Admittedly, the reasons for that cooperating were different, but the essential truth is still there. Men have always cooperated with one another. The evidence is all around us.
So why does this perception continue to exist?
It’s possible that my original research topic hinted at the reason.
Men and women interact very differently. For example, this cartoon illustrates the experiences of many people:
Now, this isn’t indicative of all friendships, but there are a couple of things to note.
First, guys are harsh with their friends.
Years ago, a friend of mine and his wife had their first child, a boy. My wife and I went to visit them in the hospital.

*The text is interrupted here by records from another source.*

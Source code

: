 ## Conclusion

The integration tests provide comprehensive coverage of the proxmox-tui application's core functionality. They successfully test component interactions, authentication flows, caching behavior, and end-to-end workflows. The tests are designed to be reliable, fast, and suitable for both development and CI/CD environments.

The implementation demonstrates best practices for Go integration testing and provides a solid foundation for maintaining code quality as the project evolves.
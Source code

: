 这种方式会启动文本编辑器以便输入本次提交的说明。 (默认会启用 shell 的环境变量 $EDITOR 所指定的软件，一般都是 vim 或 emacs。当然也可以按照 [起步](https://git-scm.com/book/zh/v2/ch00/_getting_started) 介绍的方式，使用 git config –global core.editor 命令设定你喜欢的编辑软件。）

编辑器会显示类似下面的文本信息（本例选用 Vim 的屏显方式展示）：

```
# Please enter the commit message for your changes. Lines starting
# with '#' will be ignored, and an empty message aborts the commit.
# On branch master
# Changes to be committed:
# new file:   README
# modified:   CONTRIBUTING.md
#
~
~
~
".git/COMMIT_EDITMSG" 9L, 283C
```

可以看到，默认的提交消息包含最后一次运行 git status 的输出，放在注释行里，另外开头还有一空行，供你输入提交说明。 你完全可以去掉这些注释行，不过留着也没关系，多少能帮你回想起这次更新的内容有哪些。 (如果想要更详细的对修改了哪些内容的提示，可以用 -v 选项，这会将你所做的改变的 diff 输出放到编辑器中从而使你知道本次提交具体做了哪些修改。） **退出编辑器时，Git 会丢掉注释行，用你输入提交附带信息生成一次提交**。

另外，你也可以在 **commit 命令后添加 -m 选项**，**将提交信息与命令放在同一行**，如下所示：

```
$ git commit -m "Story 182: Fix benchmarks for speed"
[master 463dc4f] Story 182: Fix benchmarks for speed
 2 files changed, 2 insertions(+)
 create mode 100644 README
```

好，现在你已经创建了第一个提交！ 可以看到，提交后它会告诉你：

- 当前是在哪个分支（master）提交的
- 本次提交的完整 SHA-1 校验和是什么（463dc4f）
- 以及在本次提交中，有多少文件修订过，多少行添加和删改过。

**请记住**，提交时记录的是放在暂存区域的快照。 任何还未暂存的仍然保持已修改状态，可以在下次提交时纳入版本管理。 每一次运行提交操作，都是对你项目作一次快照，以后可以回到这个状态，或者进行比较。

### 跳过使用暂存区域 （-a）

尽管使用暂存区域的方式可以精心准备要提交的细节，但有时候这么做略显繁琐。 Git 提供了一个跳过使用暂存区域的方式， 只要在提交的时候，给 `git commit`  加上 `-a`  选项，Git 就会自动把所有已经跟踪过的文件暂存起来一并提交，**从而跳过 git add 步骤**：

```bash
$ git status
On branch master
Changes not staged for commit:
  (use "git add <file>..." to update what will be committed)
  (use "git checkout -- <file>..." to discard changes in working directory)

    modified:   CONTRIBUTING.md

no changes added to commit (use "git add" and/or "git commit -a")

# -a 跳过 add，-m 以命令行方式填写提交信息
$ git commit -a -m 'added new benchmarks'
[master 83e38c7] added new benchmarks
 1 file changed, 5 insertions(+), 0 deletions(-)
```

The next day while I was at work, I emailed my friend. “Good looking boy. He looks just like his daddy,” I told him.
“You think so?” he replied.
“Yep. He’s got my eyes and everything.”
I’d just implied that I not only had sex with his wife but also fathered a child with her. Had we not been friends, this would have been a call for blows to be thrown.
Instead, he simply replied, “That reminds me. I need to get your ass on a street corner so you can start earning some child support.”
From the outside, we look incredibly uncooperative. Nothing was further from the truth, however. He and I had worked closely on projects previously and had worked with together, hence the friendship.
Meanwhile, from the outside, the female relationship may appear to be far more cooperative. Especially if you know they don’t like each other, since we assume they put feelings aside for whatever tasks they were undertaking.
That cooperation, however, is a sham. I’ve worked in these kinds of environments. More importantly, however, so has my wife. She’s been neck deep in these kinds of places and seen the cattiness up close and personal. The data gleaned from her experiences mirrors my own.
Additionally, a female friend of ours who now works in a male-dominated workplace has confided in me previously that she finds far less backstabbing and cattiness in her new environment.
Based on this admittedly anecdotal data, I can’t help but wonder if the reason women are perceived as being more cooperative is more an illusion than actual reality.